WORK INSTRUCTIONS: Below are records; reproduce exactly the lines from the one that has "Manage your rigs" through the one that has "2. Reduce the delay rate of shares;", ends included, and nothing more.

++++

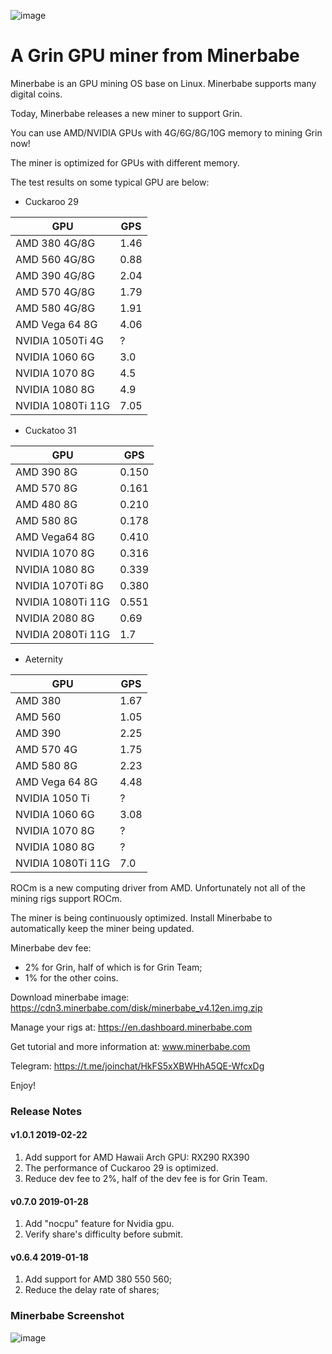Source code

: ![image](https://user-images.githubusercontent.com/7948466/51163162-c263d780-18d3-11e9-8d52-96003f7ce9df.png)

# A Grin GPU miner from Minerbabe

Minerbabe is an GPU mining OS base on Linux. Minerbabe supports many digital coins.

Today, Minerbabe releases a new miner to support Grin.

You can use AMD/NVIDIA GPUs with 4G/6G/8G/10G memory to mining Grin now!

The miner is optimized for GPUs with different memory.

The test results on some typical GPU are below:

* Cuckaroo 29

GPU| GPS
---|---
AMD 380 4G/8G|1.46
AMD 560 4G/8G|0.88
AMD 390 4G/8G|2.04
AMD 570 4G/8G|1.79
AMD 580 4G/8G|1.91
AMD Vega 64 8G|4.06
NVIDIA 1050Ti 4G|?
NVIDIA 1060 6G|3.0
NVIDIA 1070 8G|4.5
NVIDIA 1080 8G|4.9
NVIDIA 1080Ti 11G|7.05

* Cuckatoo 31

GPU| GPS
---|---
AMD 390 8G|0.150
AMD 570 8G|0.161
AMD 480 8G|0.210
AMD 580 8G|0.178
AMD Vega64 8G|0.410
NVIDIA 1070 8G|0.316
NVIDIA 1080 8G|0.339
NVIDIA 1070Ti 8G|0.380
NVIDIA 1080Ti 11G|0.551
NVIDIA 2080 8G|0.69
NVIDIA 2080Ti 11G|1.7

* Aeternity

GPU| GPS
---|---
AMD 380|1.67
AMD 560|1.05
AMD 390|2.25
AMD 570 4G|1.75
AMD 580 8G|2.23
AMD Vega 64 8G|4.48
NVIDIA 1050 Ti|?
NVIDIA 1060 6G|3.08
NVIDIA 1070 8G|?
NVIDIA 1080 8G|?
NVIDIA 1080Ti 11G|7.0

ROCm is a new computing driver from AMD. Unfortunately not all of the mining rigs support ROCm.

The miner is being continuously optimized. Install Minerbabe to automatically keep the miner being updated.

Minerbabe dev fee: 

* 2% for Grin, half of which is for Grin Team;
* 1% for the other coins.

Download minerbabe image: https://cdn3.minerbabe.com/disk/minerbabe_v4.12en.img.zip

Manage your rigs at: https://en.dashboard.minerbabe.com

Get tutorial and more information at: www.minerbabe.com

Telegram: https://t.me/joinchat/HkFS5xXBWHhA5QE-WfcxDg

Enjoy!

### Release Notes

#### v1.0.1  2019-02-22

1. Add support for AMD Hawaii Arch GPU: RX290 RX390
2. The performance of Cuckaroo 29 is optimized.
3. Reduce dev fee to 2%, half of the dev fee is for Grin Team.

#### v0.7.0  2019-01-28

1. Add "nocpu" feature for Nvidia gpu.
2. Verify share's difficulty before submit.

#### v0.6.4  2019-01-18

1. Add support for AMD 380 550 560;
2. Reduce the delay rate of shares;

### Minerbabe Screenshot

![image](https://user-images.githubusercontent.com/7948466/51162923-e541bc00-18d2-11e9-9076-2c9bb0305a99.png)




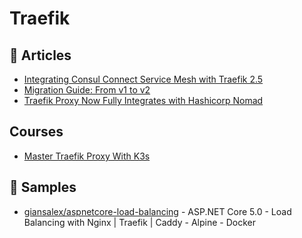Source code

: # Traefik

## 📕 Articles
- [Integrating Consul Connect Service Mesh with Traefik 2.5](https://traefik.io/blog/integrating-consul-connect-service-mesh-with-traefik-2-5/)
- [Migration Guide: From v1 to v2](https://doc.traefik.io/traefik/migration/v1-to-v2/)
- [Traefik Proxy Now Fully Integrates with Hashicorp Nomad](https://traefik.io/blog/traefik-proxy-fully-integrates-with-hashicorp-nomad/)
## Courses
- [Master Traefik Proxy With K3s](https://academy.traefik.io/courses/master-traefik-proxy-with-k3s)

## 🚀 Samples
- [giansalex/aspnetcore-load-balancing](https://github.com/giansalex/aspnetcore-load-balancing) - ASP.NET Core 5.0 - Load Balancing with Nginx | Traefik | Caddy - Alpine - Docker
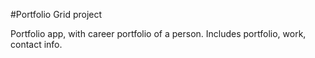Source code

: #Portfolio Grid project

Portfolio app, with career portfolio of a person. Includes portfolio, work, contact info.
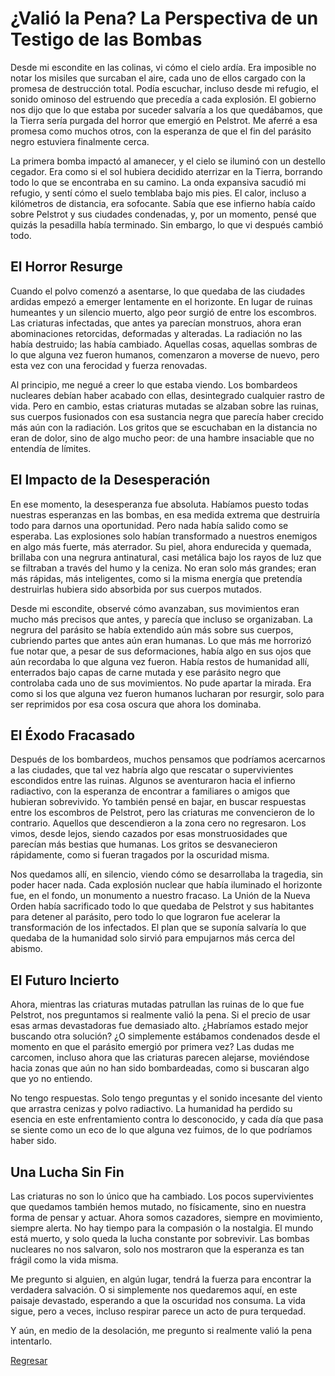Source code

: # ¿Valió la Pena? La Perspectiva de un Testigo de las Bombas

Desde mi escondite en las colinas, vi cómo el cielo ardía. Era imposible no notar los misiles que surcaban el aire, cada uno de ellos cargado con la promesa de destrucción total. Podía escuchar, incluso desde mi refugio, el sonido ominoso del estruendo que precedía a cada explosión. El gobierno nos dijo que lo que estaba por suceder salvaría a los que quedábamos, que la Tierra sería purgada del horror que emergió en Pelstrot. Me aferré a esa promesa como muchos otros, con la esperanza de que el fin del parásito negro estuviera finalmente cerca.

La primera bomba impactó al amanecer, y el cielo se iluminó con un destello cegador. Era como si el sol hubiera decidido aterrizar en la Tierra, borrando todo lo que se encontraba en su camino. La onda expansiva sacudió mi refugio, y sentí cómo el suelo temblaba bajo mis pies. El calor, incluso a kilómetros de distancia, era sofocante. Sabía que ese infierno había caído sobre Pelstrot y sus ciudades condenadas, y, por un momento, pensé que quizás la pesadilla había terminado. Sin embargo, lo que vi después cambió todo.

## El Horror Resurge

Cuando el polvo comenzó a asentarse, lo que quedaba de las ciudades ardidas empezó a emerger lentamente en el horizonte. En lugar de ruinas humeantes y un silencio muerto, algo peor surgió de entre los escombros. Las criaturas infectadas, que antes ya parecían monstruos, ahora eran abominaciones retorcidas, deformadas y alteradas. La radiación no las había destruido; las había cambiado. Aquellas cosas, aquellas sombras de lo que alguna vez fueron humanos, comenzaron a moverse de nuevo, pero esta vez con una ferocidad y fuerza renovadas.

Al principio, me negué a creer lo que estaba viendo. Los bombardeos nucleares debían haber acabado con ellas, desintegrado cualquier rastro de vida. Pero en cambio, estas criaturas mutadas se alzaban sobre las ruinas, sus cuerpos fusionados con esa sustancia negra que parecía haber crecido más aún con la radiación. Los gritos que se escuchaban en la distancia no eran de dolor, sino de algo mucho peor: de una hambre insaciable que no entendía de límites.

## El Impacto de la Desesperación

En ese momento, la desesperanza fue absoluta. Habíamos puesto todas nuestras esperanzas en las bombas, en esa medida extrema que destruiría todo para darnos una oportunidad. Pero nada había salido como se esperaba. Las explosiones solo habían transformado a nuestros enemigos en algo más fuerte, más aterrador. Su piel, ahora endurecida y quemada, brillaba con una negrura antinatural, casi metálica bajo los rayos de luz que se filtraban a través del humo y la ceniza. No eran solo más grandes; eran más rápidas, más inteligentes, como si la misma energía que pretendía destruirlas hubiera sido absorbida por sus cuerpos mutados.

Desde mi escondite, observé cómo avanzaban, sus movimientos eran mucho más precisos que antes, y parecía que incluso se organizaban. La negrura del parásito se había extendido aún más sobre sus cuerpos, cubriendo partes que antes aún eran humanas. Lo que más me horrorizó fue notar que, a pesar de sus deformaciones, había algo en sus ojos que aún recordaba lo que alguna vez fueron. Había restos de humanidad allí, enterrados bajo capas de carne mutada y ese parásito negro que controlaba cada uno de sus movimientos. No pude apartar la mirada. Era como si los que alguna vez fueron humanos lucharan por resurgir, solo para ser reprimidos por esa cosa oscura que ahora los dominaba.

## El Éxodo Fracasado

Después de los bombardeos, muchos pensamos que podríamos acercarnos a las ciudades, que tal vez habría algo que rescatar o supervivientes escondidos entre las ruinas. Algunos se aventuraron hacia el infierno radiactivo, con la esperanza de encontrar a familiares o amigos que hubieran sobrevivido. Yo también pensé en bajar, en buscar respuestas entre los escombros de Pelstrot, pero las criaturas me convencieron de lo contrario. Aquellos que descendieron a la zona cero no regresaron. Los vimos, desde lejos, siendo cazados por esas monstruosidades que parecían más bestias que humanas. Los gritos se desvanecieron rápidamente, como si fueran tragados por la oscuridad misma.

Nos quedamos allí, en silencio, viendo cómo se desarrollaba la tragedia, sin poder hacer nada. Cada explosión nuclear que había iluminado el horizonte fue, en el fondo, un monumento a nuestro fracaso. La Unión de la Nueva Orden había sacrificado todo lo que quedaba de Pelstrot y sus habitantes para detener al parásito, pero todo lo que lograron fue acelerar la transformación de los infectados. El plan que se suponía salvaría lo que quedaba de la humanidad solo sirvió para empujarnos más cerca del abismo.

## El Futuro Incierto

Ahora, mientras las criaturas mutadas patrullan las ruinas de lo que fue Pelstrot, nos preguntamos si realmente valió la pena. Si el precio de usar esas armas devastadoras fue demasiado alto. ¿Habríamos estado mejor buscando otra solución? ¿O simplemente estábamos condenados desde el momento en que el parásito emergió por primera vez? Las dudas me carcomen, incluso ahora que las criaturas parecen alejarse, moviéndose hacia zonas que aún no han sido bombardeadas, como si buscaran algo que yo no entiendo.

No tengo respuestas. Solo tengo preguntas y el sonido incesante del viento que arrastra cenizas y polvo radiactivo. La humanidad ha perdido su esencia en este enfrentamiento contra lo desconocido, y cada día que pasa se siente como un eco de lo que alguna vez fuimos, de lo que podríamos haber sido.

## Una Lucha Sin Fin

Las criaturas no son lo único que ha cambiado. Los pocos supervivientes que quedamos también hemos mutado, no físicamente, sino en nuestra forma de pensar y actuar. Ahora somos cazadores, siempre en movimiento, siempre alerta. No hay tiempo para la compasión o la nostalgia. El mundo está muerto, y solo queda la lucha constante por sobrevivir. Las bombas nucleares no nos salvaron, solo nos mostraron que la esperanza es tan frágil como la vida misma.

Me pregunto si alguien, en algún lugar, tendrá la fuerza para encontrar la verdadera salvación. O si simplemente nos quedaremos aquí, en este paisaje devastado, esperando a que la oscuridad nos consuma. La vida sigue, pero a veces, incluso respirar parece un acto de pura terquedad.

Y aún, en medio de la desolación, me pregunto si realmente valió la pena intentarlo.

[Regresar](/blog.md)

++++

TASK RESULT:
Manage your rigs at: https://en.dashboard.minerbabe.com

Get tutorial and more information at: www.minerbabe.com

Telegram: https://t.me/joinchat/HkFS5xXBWHhA5QE-WfcxDg

Enjoy!

### Release Notes

#### v1.0.1  2019-02-22

1. Add support for AMD Hawaii Arch GPU: RX290 RX390
2. The performance of Cuckaroo 29 is optimized.
3. Reduce dev fee to 2%, half of the dev fee is for Grin Team.

#### v0.7.0  2019-01-28

1. Add "nocpu" feature for Nvidia gpu.
2. Verify share's difficulty before submit.

#### v0.6.4  2019-01-18

1. Add support for AMD 380 550 560;
2. Reduce the delay rate of shares;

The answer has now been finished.